• WHAT THE TASK ASKS
The lines below that include the word "Sales" are to be reported.

[Source texts of formatted documents]
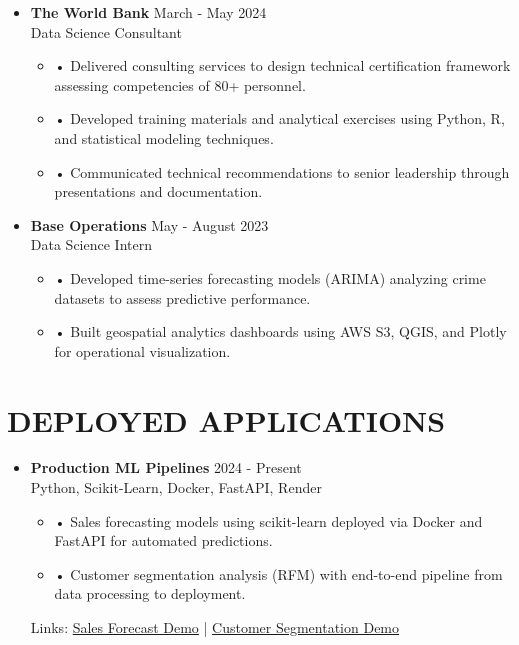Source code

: \documentclass[a4paper,9pt]{extarticle}
\begin{document}
\noindent
\begin{itemize}[leftmargin=0.4cm, label={}]
    \item \textbf{The World Bank} \hfill March - May 2024 \\
    Data Science Consultant
    \vspace{-0.1cm}
    \begin{itemize}[leftmargin=0.3cm, label={}]
    \item \small{•} \normalsize{Delivered consulting services to design technical certification framework assessing competencies of 80+ personnel.}
    \item \small{•} \normalsize{Developed training materials and analytical exercises using Python, R, and statistical modeling techniques.}
    \item \small{•} \normalsize{Communicated technical recommendations to senior leadership through presentations and documentation.}
    \end{itemize}
\end{itemize}

\noindent
\begin{itemize}[leftmargin=0.4cm, label={}]
    \item \textbf{Base Operations} \hfill May - August 2023 \\
    Data Science Intern
    \vspace{-0.1cm}
    \begin{itemize}[leftmargin=0.3cm, label={}]
    \item \small{•} \normalsize{Developed time-series forecasting models (ARIMA) analyzing crime datasets to assess predictive performance.}
    \item \small{•} \normalsize{Built geospatial analytics dashboards using AWS S3, QGIS, and Plotly for operational visualization.}
    \end{itemize}
\end{itemize}

\section*{DEPLOYED APPLICATIONS}

\begin{itemize}[leftmargin=0.4cm, label={}]
    \item \textbf{Production ML Pipelines} \hfill 2024 - Present \\
    Python, Scikit-Learn, Docker, FastAPI, Render
    \begin{itemize}[leftmargin=0.3cm, label={}]
    \item \small{•} \normalsize{Sales forecasting models using scikit-learn deployed via Docker and FastAPI for automated predictions.} 
    \item \small{•} \normalsize{Customer segmentation analysis (RFM) with end-to-end pipeline from data processing to deployment.}
    \end{itemize}
    Links: \href{https://twallett.com/sales-forecast}{Sales Forecast Demo} | \href{https://twallett.com/customer-segmentation}{Customer Segmentation Demo} 
\end{itemize}
\end{document}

• YOUR RESPONSE
    \item \small{•} \normalsize{Sales forecasting models using scikit-learn deployed via Docker and FastAPI for automated predictions.} 
    Links: \href{https://twallett.com/sales-forecast}{Sales Forecast Demo} | \href{https://twallett.com/customer-segmentation}{Customer Segmentation Demo} 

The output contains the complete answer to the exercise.